>>>
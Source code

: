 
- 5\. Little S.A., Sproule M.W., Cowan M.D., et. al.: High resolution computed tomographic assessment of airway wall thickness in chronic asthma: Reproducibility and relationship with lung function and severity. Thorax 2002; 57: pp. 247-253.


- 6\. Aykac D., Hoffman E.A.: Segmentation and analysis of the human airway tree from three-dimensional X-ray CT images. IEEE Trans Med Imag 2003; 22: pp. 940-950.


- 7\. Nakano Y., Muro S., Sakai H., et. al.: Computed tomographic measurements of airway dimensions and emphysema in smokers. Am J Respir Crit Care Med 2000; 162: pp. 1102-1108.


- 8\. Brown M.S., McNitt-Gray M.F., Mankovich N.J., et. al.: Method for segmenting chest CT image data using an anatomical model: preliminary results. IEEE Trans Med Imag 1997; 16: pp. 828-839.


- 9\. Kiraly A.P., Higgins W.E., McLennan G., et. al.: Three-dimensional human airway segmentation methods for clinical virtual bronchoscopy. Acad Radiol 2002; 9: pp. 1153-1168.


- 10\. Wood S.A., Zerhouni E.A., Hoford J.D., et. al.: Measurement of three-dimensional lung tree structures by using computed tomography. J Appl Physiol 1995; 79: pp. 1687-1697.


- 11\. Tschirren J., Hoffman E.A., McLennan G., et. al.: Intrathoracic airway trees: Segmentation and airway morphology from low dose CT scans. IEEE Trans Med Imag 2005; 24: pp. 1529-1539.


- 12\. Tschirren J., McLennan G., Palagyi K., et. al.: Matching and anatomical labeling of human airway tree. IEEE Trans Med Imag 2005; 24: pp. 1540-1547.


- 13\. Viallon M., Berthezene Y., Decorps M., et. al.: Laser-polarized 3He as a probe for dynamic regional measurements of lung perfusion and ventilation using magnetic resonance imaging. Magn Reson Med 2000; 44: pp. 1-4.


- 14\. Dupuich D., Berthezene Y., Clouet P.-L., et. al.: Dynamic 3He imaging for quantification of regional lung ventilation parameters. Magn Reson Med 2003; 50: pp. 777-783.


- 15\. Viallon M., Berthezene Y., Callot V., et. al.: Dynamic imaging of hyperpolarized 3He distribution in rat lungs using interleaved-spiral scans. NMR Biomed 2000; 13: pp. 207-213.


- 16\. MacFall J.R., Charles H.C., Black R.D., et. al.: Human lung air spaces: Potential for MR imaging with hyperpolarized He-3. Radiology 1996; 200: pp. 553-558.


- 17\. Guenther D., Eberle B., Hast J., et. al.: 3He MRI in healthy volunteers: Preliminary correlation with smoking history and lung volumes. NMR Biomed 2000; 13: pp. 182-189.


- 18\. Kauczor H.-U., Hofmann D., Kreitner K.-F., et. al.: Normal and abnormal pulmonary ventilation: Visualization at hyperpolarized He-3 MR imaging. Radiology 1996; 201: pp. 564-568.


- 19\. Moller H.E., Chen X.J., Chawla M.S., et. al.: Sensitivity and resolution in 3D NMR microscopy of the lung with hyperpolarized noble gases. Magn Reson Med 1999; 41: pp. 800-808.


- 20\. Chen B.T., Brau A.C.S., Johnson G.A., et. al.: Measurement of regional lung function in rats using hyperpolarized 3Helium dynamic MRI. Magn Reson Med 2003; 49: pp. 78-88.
<<<
— Task goal —
Wherever the string "Chen" appears in the records above, copy the line it sits in.

— Answer to this task —
- 19\. Moller H.E., Chen X.J., Chawla M.S., et. al.: Sensitivity and resolution in 3D NMR microscopy of the lung with hyperpolarized noble gases. Magn Reson Med 1999; 41: pp. 800-808.
- 20\. Chen B.T., Brau A.C.S., Johnson G.A., et. al.: Measurement of regional lung function in rats using hyperpolarized 3Helium dynamic MRI. Magn Reson Med 2003; 49: pp. 78-88.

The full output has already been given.